→ **SUPPLIED MATERIAL**
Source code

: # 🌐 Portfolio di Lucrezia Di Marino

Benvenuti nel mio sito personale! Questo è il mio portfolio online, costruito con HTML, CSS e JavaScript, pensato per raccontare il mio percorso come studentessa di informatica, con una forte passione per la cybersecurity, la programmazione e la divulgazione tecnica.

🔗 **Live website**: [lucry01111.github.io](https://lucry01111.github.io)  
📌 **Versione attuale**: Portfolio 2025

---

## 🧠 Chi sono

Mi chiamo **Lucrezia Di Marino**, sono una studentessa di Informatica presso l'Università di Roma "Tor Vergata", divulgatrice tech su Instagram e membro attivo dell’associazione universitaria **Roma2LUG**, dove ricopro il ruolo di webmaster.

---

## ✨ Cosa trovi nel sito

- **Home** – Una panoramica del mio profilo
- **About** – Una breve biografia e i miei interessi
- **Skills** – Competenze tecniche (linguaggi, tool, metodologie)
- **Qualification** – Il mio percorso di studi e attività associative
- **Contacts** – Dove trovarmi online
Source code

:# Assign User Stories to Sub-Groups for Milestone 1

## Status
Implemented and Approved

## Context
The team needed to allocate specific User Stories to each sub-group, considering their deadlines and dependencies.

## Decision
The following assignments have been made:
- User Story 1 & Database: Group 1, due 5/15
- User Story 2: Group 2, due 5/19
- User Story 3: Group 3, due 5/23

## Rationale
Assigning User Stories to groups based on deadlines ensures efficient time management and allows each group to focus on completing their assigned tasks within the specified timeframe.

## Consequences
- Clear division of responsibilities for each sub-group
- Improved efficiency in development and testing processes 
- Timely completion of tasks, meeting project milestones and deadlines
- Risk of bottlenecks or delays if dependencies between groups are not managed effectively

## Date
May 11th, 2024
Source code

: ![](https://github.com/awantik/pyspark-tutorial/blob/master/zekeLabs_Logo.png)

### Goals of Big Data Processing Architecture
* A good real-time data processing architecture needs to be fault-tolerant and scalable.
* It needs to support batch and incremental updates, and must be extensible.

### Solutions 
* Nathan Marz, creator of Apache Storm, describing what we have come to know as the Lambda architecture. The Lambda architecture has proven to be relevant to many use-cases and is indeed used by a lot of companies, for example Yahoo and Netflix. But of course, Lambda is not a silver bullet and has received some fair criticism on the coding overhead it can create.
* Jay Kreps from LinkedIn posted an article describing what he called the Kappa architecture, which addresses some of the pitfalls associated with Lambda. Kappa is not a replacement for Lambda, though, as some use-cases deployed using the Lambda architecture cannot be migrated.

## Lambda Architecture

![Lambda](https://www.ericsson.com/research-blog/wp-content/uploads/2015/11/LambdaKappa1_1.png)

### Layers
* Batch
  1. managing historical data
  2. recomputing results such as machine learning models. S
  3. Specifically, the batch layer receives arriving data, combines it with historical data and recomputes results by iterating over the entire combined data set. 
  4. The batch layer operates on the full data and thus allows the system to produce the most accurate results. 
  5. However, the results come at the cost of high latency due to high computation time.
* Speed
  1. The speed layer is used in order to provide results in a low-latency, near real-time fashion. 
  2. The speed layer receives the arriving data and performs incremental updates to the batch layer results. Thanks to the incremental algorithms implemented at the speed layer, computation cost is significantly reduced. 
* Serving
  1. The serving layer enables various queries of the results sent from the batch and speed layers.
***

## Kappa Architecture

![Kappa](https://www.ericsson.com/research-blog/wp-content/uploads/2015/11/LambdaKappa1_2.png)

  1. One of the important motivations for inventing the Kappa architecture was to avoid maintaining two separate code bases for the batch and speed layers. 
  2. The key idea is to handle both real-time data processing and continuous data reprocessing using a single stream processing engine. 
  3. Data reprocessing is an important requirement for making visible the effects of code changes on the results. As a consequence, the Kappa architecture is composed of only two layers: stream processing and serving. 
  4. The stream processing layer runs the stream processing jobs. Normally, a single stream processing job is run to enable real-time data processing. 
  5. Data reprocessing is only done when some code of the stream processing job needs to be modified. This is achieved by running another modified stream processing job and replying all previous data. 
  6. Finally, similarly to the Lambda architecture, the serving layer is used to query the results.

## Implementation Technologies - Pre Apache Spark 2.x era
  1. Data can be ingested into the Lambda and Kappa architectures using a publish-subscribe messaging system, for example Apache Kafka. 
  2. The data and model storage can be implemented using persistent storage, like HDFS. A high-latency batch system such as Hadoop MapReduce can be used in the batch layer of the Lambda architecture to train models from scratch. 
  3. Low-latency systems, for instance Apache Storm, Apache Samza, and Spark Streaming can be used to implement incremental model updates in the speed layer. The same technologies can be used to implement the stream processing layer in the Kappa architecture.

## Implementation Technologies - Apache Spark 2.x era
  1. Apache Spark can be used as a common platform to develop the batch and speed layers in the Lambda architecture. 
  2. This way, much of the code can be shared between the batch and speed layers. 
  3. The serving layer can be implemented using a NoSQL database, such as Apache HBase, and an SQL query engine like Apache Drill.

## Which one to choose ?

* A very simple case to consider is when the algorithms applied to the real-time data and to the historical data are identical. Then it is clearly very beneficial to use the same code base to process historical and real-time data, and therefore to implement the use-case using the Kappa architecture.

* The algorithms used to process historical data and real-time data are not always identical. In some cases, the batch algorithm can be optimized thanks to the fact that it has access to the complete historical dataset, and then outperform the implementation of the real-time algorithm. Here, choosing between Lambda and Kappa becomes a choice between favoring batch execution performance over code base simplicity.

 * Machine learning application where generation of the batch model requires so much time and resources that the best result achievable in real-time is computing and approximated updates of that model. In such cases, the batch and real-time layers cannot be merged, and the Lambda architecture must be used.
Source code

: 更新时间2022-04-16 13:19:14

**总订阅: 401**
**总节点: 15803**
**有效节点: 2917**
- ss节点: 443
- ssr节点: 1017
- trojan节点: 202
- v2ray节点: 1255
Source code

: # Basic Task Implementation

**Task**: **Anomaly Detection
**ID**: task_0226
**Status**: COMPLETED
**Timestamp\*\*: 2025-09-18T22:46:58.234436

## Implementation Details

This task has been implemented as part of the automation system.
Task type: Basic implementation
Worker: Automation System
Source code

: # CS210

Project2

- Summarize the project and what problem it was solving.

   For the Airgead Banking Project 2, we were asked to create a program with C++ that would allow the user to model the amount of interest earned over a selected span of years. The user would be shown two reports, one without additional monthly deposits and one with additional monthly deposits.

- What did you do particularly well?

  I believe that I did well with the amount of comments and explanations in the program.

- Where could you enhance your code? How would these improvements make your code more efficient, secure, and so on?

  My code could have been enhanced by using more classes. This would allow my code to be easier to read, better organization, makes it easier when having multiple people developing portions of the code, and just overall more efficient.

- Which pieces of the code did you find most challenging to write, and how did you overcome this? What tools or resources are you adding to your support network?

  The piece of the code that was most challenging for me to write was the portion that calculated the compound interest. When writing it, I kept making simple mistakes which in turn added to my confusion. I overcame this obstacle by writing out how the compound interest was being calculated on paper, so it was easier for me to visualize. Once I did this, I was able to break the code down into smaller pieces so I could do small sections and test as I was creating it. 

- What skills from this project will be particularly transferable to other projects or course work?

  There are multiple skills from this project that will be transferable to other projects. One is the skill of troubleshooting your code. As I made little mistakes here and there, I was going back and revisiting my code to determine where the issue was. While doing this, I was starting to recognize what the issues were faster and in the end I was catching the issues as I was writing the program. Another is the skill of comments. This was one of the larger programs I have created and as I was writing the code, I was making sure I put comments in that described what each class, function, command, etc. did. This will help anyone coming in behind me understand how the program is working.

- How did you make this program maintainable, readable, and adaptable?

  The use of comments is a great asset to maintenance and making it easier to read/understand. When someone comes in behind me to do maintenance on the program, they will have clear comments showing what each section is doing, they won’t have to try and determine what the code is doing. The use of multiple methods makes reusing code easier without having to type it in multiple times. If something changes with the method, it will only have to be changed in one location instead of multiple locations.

→ **ACTION ITEM**
Please give again the lines above between the line holding "- User Story 3: Group 3, due 5/23" and the line holding "- Improved efficiency", inclusive, exactly as they are and with nothing added.

→ **SOLUTION FOR THIS PROBLEM**
- User Story 3: Group 3, due 5/23

## Rationale
Assigning User Stories to groups based on deadlines ensures efficient time management and allows each group to focus on completing their assigned tasks within the specified timeframe.

## Consequences
- Clear division of responsibilities for each sub-group
- Improved efficiency in development and testing processes 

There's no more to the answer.